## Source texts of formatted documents
Start of Block
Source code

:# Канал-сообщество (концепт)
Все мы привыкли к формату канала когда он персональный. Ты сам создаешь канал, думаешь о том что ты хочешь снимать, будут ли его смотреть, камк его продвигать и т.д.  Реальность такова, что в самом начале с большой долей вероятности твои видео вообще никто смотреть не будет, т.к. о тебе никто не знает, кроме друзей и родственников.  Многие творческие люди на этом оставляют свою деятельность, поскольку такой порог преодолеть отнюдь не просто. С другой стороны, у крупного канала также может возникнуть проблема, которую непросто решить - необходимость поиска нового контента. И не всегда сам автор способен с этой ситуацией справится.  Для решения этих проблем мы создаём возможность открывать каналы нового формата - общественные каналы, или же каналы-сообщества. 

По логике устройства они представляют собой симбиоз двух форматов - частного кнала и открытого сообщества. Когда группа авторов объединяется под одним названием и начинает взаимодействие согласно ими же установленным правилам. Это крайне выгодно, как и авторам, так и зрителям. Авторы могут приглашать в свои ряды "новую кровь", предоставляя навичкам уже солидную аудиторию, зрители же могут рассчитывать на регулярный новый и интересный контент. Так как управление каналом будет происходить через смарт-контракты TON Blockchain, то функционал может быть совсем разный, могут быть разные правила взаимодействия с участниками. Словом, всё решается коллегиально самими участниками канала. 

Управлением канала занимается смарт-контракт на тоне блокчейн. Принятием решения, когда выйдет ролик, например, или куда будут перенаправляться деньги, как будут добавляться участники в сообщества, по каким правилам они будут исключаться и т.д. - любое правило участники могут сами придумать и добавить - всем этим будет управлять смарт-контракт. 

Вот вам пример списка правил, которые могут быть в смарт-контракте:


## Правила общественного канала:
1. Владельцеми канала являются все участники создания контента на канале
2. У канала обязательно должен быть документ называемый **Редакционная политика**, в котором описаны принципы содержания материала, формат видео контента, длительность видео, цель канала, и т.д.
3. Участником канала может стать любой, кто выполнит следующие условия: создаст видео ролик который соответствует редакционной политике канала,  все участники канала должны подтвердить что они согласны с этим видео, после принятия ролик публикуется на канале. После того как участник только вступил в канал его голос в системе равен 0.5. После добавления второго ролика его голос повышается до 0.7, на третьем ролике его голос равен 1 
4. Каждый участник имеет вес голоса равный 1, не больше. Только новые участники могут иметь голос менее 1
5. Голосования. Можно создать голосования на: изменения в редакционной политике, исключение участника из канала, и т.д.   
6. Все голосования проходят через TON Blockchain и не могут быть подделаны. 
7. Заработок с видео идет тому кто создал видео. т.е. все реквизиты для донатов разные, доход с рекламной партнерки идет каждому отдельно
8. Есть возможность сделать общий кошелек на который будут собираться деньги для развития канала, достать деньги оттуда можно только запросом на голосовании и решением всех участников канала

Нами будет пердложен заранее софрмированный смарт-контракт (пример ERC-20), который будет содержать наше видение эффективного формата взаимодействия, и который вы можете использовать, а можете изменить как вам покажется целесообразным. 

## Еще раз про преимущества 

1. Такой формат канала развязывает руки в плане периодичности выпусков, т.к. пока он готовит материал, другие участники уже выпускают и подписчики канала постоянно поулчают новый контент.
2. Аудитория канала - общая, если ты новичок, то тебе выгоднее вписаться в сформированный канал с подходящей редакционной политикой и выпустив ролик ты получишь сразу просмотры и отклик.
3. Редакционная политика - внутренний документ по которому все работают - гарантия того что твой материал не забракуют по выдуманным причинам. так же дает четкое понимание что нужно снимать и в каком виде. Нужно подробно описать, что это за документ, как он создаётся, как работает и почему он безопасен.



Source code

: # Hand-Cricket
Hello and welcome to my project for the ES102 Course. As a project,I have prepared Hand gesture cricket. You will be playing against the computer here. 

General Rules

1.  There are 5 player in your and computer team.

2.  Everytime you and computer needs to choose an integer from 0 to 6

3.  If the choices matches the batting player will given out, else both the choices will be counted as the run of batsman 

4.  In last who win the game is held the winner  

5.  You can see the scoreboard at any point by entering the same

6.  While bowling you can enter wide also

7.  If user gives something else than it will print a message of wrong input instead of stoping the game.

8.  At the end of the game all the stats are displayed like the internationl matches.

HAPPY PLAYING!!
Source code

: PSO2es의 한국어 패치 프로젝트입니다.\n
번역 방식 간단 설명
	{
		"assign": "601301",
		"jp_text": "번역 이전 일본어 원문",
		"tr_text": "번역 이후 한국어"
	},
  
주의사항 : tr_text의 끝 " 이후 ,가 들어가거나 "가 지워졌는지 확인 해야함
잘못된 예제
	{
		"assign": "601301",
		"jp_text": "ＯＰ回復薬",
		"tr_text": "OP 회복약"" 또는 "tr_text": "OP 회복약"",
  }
End of Block
Scan the entries and show every line in which the word "голосования" is found.

5. Голосования. Можно создать голосования на: изменения в редакционной политике, исключение участника из канала, и т.д.   
6. Все голосования проходят через TON Blockchain и не могут быть подделаны. 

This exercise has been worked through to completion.